|
Dairesi
Vadesi gelmemiş mevduat sertifikalarına yürütülen faizlerden tevkif yoluyla kesilen vergilerin düzeltme yoluyla iade edilmesi gerekir.
|
|
Karar No
1984/2930
|
|
Esas No
1983/1653
|
|
Karar Tarihi
20-06-1984
|
|
|
Danıştay Dördüncü Daire
Vadesi gelmemiş mevduat sertifikalarına yürütülen faizlerden tevkif yoluyla kesilen vergilerin düzeltme yoluyla iade edilmesi gerekir. Uyuşmazlık davacı Bankanın mevduat faizlerinden tevkif ettiği verginin 40 sayılı Kanun Hükmünde Kararname uyarınca faizlerin ilgililerine vergi kesilmeden ödenmesi zorunluluğundan sözedilerek iadesini sağlamak amacıyla açılmıştır. Vergi tevkifi ile sorumlu bankanın sözkonusu vergiler için asıl vergi yükümlülerine rücu imkanı bulunmadığından sözkonusu verginin düzeltme yoluyla iadesini sağlamak üzere başvurmasına bir engel bulunmamaktadır.
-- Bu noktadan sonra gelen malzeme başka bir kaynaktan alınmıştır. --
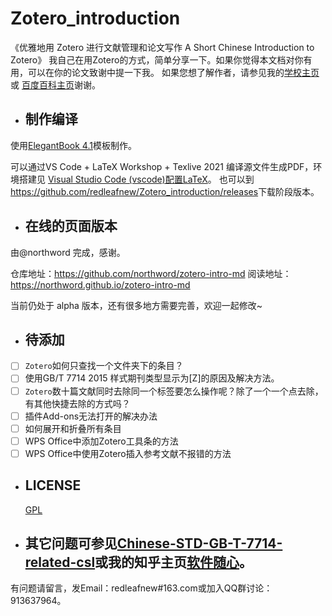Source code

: # Zotero_introduction
《优雅地用 Zotero 进行文献管理和论文写作
A Short Chinese Introduction to Zotero》
我自己在用Zotero的方式，简单分享一下。如果你觉得本文档对你有用，可以在你的论文致谢中提一下我。
如果您想了解作者，请参见我的[学校主页](http://food.njau.edu.cn/info/1129/1315.htm)或
[百度百科主页](https://baike.baidu.com/item/%E9%9F%A9%E6%95%8F%E4%B9%89)谢谢。


* ## 制作编译 

使用[ElegantBook 4.1](https://github.com/ElegantLaTeX/ElegantBook)模板制作。

可以通过VS Code + LaTeX Workshop + Texlive 2021 编译源文件生成PDF，环境搭建见
[Visual Studio Code (vscode)配置LaTeX](https://zhuanlan.zhihu.com/p/166523064)。
也可以到<https://github.com/redleafnew/Zotero_introduction/releases>下载阶段版本。

* ## 在线的页面版本

由@northword 完成，感谢。

仓库地址：https://github.com/northword/zotero-intro-md
阅读地址：https://northword.github.io/zotero-intro-md

当前仍处于 alpha 版本，还有很多地方需要完善，欢迎一起修改~

* ## 待添加

 -  [ ] `Zotero`如何只查找一个文件夹下的条目？
 -  [ ] 使用GB/T 7714 2015 样式期刊类型显示为[Z]的原因及解决方法。
 -  [ ] `Zotero`数十篇文献同时去除同一个标签要怎么操作呢？除了一个一个点去除，有其他快捷去除的方式吗？
 -  [ ] 插件Add-ons无法打开的解决办法
 -  [ ] 如何展开和折叠所有条目
 -  [ ] WPS Office中添加Zotero工具条的方法
 -  [ ] WPS Office中使用Zotero插入参考文献不报错的方法
* ## LICENSE
  [GPL](https://www.gnu.org/licenses/gpl-3.0.txt)

* ## 其它问题可参见[Chinese-STD-GB-T-7714-related-csl](https://github.com/redleafnew/Chinese-std-GB-T-7714-related-csl)或我的知乎主页[软件随心](https://zhuanlan.zhihu.com/c_1071081428967743488)。


有问题请留言，发Email：redleafnew#163.com或加入QQ群讨论：913637964。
Mevduat faizlerinden kesilen vergiler Hazineye intikal ettiğine göre, sözkonusu faizlerin ilgililerine vergi kesilmeden ödenmesi zorunluğu karşısında tahsil edilen vergilerin iadesi istemi Vergi Usul Kanunu’nun 116 ve 118. maddelerinde sayılan vergilendirme hataları şumulunda bulunduğundan kanunun ilk derecede vergi mahkemelerinde inceleneceği yolundaki davalı savunmasında da isabet görülmemiştir. 193 sayılı Gelir Vergisi Kanunu’nun olay tarihinde yürürlükte bulunan 96. maddesinin 2361 sayılı Kanunla değişik şekline göre mevduat faizlerinin nakden veya hesaben ödenmesi halinde vergi tevkifatına tabi tutulacağı; hesaben ödemenin «vergi tevkifatına tabi kazanç ve iratları ödeyenlerin hesaplarına gider kaydedilmesini» ifade ettiği belirtilmiştir. Mevduat faizi ödemeyi yapacak müessesenin, faizi tahakkuk ettirip ilgilinin ernrine amade kıldığı tarihte elde edilmiş sayılır. Vadeli mevduatta faizin vade sonunda ödeneceği kararlaştırılmışsa elde etme vadenin dolması ile tekemmül eder. Faiz, ödendiği veya sahibinin emrine amade kılındığı dönemde, elde edilmiş sayılmak gerekir. Bundan dolayı 31.12.1981 günü itibarıyla henüz vadesi gelmemiş mevduat sertifikası faiz kuponları için karşılık ayırmak suretiyle bunların miktarının gider yazması kar zarar hesaplarının belirlenmesi ve bilançonun tanzimi yönünden bir hesaplama şekli olup bu meblağların sertifika sahipleri tarafından hesaben veya nakden elde edildiğini göstermez. Bu nedenle ödenmiş vergilerin sorumlu banka üzerinde bırakılmasının bir vergilendirme halası olarak kabulü ve vergi tevkif eden sorumluya iadesinin sağlanması gerekirdi. Sorumlunun düzeltme isteminin reddinde bu nedenle isabet görülmemiştir. Açıklanan nedenlerle dava konusu 15.3.1983 günlü ve GEL/GVK: 212632894 sayılı işlemin iptaline esasta oybirliğiyle gerekçede oyçokluğuyla karar verildi.